Top of Provided data

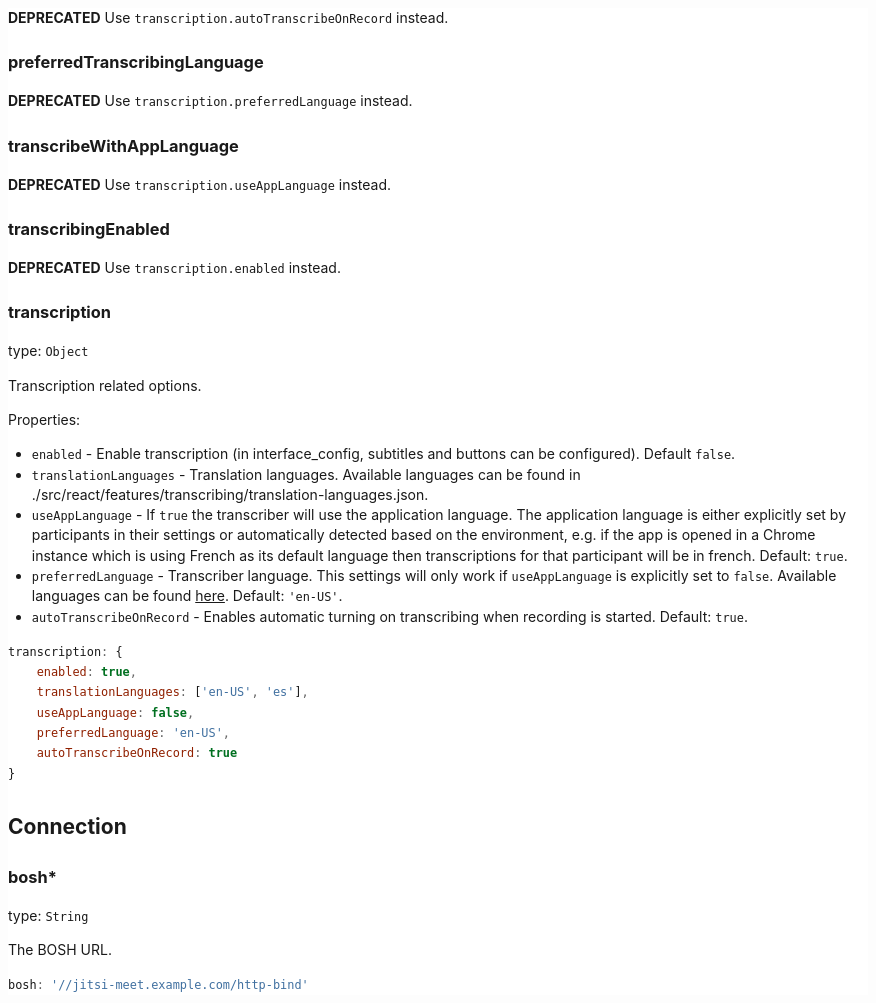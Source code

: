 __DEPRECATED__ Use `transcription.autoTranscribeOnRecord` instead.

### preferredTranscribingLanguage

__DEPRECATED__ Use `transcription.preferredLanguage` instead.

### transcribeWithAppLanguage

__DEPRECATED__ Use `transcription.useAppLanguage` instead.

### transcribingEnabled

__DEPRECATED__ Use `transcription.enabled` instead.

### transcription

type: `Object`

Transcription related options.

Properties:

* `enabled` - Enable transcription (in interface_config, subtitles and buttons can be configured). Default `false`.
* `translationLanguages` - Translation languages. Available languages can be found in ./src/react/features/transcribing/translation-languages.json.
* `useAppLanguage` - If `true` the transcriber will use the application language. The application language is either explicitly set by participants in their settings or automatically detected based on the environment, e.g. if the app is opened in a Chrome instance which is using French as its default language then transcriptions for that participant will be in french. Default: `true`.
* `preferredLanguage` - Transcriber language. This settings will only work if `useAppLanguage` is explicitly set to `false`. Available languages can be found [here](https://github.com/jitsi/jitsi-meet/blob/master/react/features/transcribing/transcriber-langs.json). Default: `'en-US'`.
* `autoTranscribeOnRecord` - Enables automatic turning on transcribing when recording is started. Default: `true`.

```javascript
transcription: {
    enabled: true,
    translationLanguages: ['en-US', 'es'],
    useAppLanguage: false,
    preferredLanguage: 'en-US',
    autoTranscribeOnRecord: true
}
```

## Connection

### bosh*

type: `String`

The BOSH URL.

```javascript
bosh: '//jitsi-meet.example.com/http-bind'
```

Bottom of Provided data

Exercise requirements: Starting at the line that contains "- Enables automatic", copy each line through the last line of the listing, and copy nothing else.

Result of the task:
* `autoTranscribeOnRecord` - Enables automatic turning on transcribing when recording is started. Default: `true`.

```javascript
transcription: {
    enabled: true,
    translationLanguages: ['en-US', 'es'],
    useAppLanguage: false,
    preferredLanguage: 'en-US',
    autoTranscribeOnRecord: true
}
```

## Connection

### bosh*

type: `String`

The BOSH URL.

```javascript
bosh: '//jitsi-meet.example.com/http-bind'
```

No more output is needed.